Output the line that contains "У нас своя методика" and every line after it to the end of the entries, with nothing added or left out.
'''
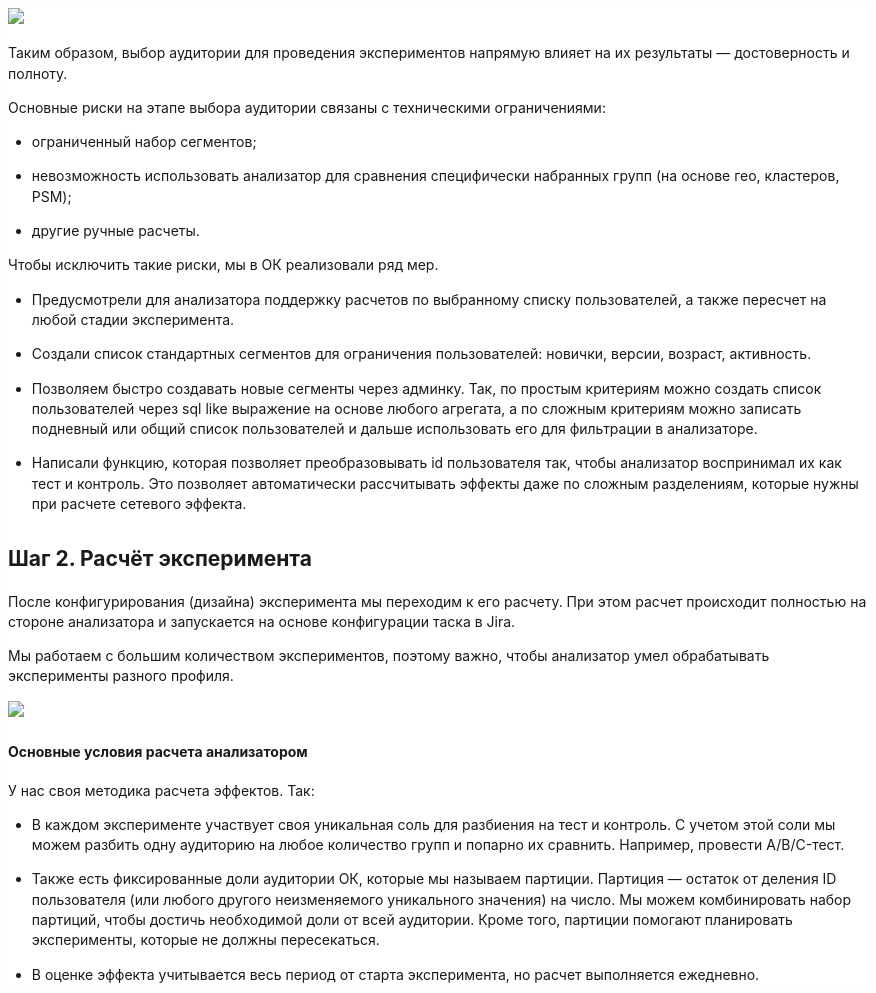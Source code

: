 ![](https://habrastorage.org/r/w1560/getpro/habr/upload_files/86a/9a8/fdc/86a9a8fdcec8310a666ddd00037990d9.jpg)

Таким образом, выбор аудитории для проведения экспериментов напрямую влияет на их результаты — достоверность и полноту.

Основные риски на этапе выбора аудитории связаны с техническими ограничениями:

- ограниченный набор сегментов;
    
- невозможность использовать анализатор для сравнения специфически набранных групп (на основе гео, кластеров, PSM);
    
- другие ручные расчеты.
    

Чтобы исключить такие риски, мы в ОК реализовали ряд мер.

- Предусмотрели для анализатора поддержку расчетов по выбранному списку пользователей, а также пересчет на любой стадии эксперимента. 
    
- Создали список стандартных сегментов для ограничения пользователей: новички, версии, возраст, активность. 
    
- Позволяем быстро создавать новые сегменты через админку. Так, по простым критериям можно создать список пользователей через sql like выражение на основе любого агрегата, а по сложным критериям можно записать подневный или общий список пользователей и дальше использовать его для фильтрации в анализаторе.
    
- Написали функцию, которая позволяет преобразовывать id пользователя так, чтобы анализатор воспринимал их как тест и контроль. Это позволяет автоматически рассчитывать эффекты даже по сложным разделениям, которые нужны при расчете сетевого эффекта.
    

## Шаг 2. Расчёт эксперимента

После конфигурирования (дизайна) эксперимента мы переходим к его расчету. При этом расчет происходит полностью на стороне анализатора и запускается на основе конфигурации таска в Jira.

Мы работаем с большим количеством экспериментов, поэтому важно, чтобы анализатор умел обрабатывать эксперименты разного профиля.

![](https://habrastorage.org/r/w1560/getpro/habr/upload_files/d53/76b/3b2/d5376b3b20e6a9c1f9e4527070f889b9.jpg)

#### Основные условия расчета анализатором

У нас своя методика расчета эффектов. Так:

- В каждом эксперименте участвует своя уникальная соль для разбиения на тест и контроль. С учетом этой соли мы можем разбить одну аудиторию на любое количество групп и попарно их сравнить. Например, провести A/B/C-тест. 
    
- Также есть фиксированные доли аудитории ОК, которые мы называем партиции. Партиция — остаток от деления ID пользователя (или любого другого неизменяемого уникального значения) на число. Мы можем комбинировать набор партиций, чтобы достичь необходимой доли от всей аудитории. Кроме того, партиции помогают планировать эксперименты, которые не должны пересекаться.
    
- В оценке эффекта учитывается весь период от старта эксперимента, но расчет выполняется ежедневно.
'''
**FINISHED EXERCISE:**
У нас своя методика расчета эффектов. Так:

- В каждом эксперименте участвует своя уникальная соль для разбиения на тест и контроль. С учетом этой соли мы можем разбить одну аудиторию на любое количество групп и попарно их сравнить. Например, провести A/B/C-тест. 
    
- Также есть фиксированные доли аудитории ОК, которые мы называем партиции. Партиция — остаток от деления ID пользователя (или любого другого неизменяемого уникального значения) на число. Мы можем комбинировать набор партиций, чтобы достичь необходимой доли от всей аудитории. Кроме того, партиции помогают планировать эксперименты, которые не должны пересекаться.
    
- В оценке эффекта учитывается весь период от старта эксперимента, но расчет выполняется ежедневно.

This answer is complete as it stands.